The completion of additional subdivisions of residential homes in
Bretton Woods resulted in a continued increase in customers, with an even
greater projected increase in 1996.
In the future, we look forward to continuing growth in
subdivisions, improving our technology and network to give our
customers state-of-the-art service, and broadening our service
base by providing cable and security service to our customer base
and beyond.
Nancy Hubert
Senior Vice President
of Operations
JBN Telephone Company
JBN Telephone Company, located in Northeast Kansas, has completed
nearly 50% of its Network Modernization Plan. Six communities
serving over 1,100 customers were cut over to new digital central
office equipment supported with fiber optic facilities. An
agreement was also made in 1995 to purchase the telephone
properties of Haddam and Morrowville, Kansas adding 350 more
customers to JBN Telephone Company. The acquisition will be
completed in 1996 and customers in Haddam and Morrowville will
then be converted to new digital central office equipment.
Construction of a fiber optic ring serving all eight communities
will be completed in 1996, which supports uninterrupted service
in the event of a cable cut.
Construction will also begin in 1996 on new digital central
office equipment and a second fiber optic ring for seven more
communities serving another 1,600 customers. Upon completion of
this phase of our plan, all JBN Telephone Company customers will have
access to new services and features including Custom Calling Features,
Voice Mail and Switched 56 Kbs data service.
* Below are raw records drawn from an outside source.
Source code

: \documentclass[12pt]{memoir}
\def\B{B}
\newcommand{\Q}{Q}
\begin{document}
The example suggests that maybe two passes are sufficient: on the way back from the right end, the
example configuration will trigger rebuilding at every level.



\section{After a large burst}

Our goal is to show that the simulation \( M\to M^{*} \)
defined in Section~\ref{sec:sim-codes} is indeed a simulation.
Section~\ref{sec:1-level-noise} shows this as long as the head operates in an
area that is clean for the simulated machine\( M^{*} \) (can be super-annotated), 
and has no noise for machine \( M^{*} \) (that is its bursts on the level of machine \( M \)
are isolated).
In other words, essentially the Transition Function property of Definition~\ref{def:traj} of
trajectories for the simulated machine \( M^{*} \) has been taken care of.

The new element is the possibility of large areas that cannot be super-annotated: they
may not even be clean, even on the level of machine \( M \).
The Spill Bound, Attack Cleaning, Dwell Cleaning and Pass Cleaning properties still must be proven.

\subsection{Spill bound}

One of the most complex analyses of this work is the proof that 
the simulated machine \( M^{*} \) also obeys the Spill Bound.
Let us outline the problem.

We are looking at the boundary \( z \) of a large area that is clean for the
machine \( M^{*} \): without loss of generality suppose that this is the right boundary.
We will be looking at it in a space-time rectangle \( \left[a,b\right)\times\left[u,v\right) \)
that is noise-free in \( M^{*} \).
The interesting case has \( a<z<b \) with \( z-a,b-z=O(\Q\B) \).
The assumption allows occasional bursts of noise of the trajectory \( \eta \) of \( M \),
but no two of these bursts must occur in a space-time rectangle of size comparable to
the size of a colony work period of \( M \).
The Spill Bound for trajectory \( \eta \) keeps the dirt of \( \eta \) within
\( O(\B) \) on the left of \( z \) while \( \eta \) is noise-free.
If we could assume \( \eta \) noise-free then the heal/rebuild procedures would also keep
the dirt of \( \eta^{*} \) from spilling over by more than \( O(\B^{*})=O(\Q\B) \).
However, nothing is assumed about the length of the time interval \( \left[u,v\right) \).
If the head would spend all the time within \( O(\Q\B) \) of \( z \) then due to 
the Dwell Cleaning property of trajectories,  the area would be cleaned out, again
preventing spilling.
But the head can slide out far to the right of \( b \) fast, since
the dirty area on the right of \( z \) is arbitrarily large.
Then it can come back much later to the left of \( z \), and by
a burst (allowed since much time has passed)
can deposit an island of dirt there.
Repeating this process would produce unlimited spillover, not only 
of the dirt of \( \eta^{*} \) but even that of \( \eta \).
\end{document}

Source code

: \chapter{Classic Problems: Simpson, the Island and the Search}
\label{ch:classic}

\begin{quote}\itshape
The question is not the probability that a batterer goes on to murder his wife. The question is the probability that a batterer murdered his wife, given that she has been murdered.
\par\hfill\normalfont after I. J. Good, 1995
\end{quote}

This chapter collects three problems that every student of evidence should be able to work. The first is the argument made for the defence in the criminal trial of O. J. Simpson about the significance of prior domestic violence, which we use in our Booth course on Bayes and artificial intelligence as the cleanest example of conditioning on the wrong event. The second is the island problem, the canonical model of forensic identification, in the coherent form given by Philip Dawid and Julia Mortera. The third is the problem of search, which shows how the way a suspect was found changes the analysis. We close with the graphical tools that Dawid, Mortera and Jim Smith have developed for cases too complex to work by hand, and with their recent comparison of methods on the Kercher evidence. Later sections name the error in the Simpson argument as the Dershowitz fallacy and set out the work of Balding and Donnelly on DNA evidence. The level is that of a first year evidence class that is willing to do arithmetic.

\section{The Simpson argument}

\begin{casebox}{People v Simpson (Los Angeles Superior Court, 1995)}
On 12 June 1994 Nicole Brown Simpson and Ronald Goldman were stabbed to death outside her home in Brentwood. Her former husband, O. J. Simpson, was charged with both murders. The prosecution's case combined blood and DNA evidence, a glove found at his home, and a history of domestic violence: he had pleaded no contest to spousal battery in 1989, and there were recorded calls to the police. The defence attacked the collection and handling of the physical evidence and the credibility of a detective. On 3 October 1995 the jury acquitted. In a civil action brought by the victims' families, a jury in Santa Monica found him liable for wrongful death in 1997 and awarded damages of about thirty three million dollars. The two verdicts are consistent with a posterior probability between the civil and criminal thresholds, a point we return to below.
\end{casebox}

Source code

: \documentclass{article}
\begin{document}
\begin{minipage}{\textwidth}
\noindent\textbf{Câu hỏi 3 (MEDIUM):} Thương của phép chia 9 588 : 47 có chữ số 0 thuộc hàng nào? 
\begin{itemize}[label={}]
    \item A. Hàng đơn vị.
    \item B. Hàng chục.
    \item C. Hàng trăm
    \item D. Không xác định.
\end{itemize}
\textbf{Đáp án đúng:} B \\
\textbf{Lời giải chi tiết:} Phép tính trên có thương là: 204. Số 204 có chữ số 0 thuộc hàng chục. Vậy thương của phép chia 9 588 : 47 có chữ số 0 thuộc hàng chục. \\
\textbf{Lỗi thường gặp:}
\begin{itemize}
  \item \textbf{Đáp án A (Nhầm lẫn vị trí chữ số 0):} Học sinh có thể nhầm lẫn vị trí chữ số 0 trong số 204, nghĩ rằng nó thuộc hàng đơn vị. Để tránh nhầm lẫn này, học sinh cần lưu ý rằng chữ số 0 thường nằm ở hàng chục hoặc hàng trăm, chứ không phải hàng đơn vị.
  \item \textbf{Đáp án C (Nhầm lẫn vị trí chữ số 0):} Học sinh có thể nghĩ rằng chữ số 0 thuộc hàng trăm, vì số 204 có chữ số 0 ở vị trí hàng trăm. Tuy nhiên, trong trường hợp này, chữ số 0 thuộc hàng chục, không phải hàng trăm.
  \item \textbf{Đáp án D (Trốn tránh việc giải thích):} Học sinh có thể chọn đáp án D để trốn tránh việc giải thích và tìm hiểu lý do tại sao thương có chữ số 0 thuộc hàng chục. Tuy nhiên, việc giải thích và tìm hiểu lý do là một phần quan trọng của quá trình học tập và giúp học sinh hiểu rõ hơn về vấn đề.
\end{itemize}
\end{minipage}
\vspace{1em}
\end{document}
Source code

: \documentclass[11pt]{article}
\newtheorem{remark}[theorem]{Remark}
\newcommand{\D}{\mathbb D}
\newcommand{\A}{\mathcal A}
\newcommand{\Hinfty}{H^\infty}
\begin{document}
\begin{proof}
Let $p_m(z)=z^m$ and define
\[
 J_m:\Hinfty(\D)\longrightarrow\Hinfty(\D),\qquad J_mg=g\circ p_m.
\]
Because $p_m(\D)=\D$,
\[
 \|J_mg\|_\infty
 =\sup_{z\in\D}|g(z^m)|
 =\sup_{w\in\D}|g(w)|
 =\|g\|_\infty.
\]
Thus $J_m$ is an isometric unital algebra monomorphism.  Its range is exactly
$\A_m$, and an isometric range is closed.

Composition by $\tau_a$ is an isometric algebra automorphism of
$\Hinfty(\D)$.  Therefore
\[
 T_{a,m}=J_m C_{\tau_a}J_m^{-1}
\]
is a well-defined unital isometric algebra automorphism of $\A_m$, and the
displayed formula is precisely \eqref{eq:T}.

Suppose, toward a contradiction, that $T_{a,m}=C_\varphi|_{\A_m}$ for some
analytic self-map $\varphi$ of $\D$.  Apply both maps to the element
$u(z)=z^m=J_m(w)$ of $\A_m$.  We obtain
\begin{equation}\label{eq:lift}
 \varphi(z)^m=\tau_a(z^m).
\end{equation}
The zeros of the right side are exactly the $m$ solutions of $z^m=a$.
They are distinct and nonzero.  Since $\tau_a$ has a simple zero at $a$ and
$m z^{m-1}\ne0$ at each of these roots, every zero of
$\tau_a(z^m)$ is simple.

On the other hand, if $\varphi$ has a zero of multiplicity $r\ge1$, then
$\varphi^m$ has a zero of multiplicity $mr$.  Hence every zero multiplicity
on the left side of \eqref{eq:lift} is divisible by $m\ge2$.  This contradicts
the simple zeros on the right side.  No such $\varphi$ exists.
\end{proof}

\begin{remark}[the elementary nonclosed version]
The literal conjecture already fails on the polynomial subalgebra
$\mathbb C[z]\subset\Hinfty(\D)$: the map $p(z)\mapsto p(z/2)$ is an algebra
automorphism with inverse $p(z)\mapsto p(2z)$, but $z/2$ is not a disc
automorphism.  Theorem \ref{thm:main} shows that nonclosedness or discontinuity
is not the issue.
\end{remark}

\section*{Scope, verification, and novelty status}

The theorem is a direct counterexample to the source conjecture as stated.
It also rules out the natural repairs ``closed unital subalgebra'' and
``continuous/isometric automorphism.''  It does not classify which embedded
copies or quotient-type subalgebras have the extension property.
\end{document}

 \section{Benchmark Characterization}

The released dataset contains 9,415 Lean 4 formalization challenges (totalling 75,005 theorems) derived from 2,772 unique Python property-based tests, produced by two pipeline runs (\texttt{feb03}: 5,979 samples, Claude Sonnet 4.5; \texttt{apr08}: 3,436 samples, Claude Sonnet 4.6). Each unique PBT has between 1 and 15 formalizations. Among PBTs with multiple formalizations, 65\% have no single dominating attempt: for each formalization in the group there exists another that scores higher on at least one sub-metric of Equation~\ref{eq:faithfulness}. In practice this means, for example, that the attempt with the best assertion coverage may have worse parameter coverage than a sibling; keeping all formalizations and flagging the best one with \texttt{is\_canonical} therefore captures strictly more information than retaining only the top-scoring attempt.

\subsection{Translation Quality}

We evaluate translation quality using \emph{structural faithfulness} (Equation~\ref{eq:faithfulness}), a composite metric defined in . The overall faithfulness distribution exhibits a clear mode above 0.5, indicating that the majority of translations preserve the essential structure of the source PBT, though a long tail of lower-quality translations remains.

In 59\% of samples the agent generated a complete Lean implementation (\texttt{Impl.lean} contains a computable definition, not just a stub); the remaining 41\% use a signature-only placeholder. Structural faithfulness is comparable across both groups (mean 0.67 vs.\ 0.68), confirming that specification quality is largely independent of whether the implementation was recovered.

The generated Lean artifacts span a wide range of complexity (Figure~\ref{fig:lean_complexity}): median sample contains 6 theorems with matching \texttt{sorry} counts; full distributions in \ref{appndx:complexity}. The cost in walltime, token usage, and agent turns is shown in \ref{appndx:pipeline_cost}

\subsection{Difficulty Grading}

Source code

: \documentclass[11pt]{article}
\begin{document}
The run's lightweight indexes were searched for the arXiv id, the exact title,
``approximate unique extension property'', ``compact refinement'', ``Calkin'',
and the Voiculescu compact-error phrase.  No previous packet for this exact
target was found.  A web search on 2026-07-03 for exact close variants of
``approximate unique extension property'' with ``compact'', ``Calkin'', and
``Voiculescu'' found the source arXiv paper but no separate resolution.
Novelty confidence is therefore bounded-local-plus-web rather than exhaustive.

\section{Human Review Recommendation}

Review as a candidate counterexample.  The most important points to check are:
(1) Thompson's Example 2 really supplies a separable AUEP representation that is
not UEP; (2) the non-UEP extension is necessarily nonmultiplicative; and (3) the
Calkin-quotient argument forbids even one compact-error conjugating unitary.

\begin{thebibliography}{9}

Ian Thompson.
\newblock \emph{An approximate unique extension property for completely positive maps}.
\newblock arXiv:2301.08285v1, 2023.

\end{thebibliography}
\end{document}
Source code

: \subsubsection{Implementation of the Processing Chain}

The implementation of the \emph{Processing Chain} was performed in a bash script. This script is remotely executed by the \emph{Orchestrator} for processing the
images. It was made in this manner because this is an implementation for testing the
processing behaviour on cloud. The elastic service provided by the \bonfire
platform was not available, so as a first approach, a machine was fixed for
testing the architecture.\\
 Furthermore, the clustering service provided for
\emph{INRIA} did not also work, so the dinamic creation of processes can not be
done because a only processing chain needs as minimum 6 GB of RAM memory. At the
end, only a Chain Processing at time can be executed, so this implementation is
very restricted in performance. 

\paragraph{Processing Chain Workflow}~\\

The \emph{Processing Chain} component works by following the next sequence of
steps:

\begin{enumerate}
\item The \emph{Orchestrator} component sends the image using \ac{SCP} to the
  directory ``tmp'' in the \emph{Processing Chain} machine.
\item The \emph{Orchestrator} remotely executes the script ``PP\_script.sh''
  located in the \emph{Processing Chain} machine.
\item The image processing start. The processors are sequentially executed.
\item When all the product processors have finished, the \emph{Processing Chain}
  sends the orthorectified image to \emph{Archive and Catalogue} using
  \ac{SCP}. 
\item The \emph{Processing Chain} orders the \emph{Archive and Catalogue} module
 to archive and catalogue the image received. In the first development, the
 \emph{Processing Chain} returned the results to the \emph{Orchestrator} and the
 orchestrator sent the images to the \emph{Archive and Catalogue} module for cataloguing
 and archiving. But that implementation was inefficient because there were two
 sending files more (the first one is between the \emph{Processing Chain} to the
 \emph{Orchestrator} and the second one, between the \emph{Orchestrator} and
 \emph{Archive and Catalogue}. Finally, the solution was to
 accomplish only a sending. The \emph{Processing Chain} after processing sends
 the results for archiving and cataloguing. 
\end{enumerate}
The increased demand for advanced services in the rural area
continues to grow. We are anxious to show new and existing
customers the high quality of service they can expect from JBN
Telephone Company. I feel as long as we continue offering this
kind of service, along with our personal touch to our customers,
our customers will remain loyal when competition in the local
loop becomes reality.
I look forward to the challenges and opportunities ahead.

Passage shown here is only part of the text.